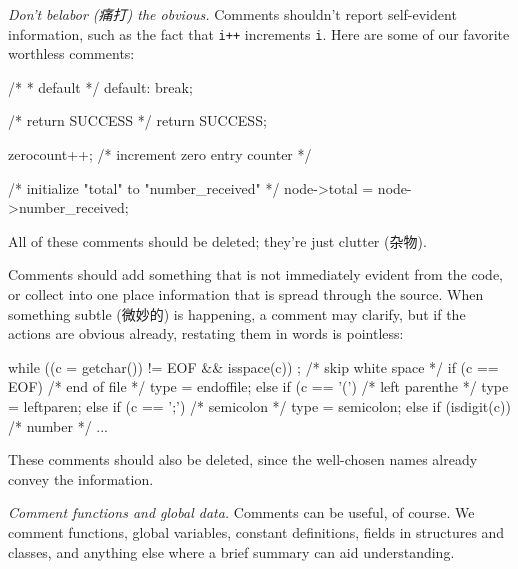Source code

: \emph{Don't belabor (痛打) the obvious.} Comments shouldn't report
self-evident information, such as the fact that \verb'i++' increments
\verb'i'. Here are some of our favorite worthless comments:
\begin{badcode}
    /* 
     * default 
     */
    default:
        break;
\end{badcode}
\begin{badcode}
    /* return SUCCESS */
    return SUCCESS;
\end{badcode}
\begin{badcode}
    zerocount++;    /* increment zero entry counter */
\end{badcode}
\begin{badcode}
    /* initialize "total" to "number_received" */
    node->total = node->number_received;
\end{badcode}
All of these comments should be deleted; they're just clutter (杂物).

Comments should add something that is not immediately evident from the code,
or collect into one place information that is spread through the source.
When something subtle (微妙的) is happening, a comment may clarify, but if
the actions are obvious already, restating them in words is pointless:
\begin{badcode}
    while ((c = getchar()) != EOF && isspace(c))
        ;   /* skip white space */
    if (c == EOF)   /* end of file */
        type = endoffile;
    else if (c == '(')  /* left parenthe */
        type = leftparen;
    else if (c == ';')  /* semicolon */
        type = semicolon;
    else if (isdigit(c))    /* number */
        ...
\end{badcode}
These comments should also be deleted, since the well-chosen names already
convey the information.

\emph{Comment functions and global data.} Comments can be useful, of
course. We comment functions, global variables, constant definitions,
fields in structures and classes, and anything else where a brief summary
can aid understanding.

> Task: Would you print exactly and only the lines of the material above that run from the line with "return SUCCESS */" through the line with "course. We comment", both included?

> Exercise response:
    /* return SUCCESS */
    return SUCCESS;
\end{badcode}
\begin{badcode}
    zerocount++;    /* increment zero entry counter */
\end{badcode}
\begin{badcode}
    /* initialize "total" to "number_received" */
    node->total = node->number_received;
\end{badcode}
All of these comments should be deleted; they're just clutter (杂物).

Comments should add something that is not immediately evident from the code,
or collect into one place information that is spread through the source.
When something subtle (微妙的) is happening, a comment may clarify, but if
the actions are obvious already, restating them in words is pointless:
\begin{badcode}
    while ((c = getchar()) != EOF && isspace(c))
        ;   /* skip white space */
    if (c == EOF)   /* end of file */
        type = endoffile;
    else if (c == '(')  /* left parenthe */
        type = leftparen;
    else if (c == ';')  /* semicolon */
        type = semicolon;
    else if (isdigit(c))    /* number */
        ...
\end{badcode}
These comments should also be deleted, since the well-chosen names already
convey the information.

\emph{Comment functions and global data.} Comments can be useful, of
course. We comment functions, global variables, constant definitions,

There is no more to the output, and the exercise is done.